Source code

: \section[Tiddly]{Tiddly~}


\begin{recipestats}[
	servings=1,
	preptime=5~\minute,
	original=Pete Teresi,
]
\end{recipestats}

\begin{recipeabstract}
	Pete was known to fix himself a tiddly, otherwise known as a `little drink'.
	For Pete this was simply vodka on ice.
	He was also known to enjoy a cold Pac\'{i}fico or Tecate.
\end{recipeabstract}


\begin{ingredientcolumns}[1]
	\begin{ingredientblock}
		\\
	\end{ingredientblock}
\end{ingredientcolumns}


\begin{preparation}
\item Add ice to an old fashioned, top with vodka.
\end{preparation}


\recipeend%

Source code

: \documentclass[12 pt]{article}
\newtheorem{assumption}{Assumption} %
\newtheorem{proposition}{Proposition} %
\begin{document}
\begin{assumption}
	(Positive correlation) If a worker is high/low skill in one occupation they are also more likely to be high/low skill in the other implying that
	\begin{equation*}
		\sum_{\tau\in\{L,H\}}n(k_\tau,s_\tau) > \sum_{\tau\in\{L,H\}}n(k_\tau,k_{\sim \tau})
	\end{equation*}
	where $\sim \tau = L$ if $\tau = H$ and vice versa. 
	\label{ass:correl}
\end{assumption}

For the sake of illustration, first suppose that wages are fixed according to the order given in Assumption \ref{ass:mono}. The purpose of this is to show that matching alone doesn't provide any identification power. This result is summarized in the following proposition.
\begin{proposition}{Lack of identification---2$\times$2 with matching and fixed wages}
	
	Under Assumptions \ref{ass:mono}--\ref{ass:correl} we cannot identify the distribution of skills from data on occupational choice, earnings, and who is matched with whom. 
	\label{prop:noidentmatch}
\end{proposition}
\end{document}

----------

What the task asks:
Find "Pete was known" in the material above; set down exactly the line holding it and every line after it, through the last, and no others.

Reply to the exercise:
	Pete was known to fix himself a tiddly, otherwise known as a `little drink'.
	For Pete this was simply vodka on ice.
	He was also known to enjoy a cold Pac\'{i}fico or Tecate.
\end{recipeabstract}


\begin{ingredientcolumns}[1]
	\begin{ingredientblock}
		\\
	\end{ingredientblock}
\end{ingredientcolumns}


\begin{preparation}
\item Add ice to an old fashioned, top with vodka.
\end{preparation}


\recipeend%

Source code

: \documentclass[12 pt]{article}
\newtheorem{assumption}{Assumption} %
\newtheorem{proposition}{Proposition} %
\begin{document}
\begin{assumption}
	(Positive correlation) If a worker is high/low skill in one occupation they are also more likely to be high/low skill in the other implying that
	\begin{equation*}
		\sum_{\tau\in\{L,H\}}n(k_\tau,s_\tau) > \sum_{\tau\in\{L,H\}}n(k_\tau,k_{\sim \tau})
	\end{equation*}
	where $\sim \tau = L$ if $\tau = H$ and vice versa. 
	\label{ass:correl}
\end{assumption}

For the sake of illustration, first suppose that wages are fixed according to the order given in Assumption \ref{ass:mono}. The purpose of this is to show that matching alone doesn't provide any identification power. This result is summarized in the following proposition.
\begin{proposition}{Lack of identification---2$\times$2 with matching and fixed wages}
	
	Under Assumptions \ref{ass:mono}--\ref{ass:correl} we cannot identify the distribution of skills from data on occupational choice, earnings, and who is matched with whom. 
	\label{prop:noidentmatch}
\end{proposition}
\end{document}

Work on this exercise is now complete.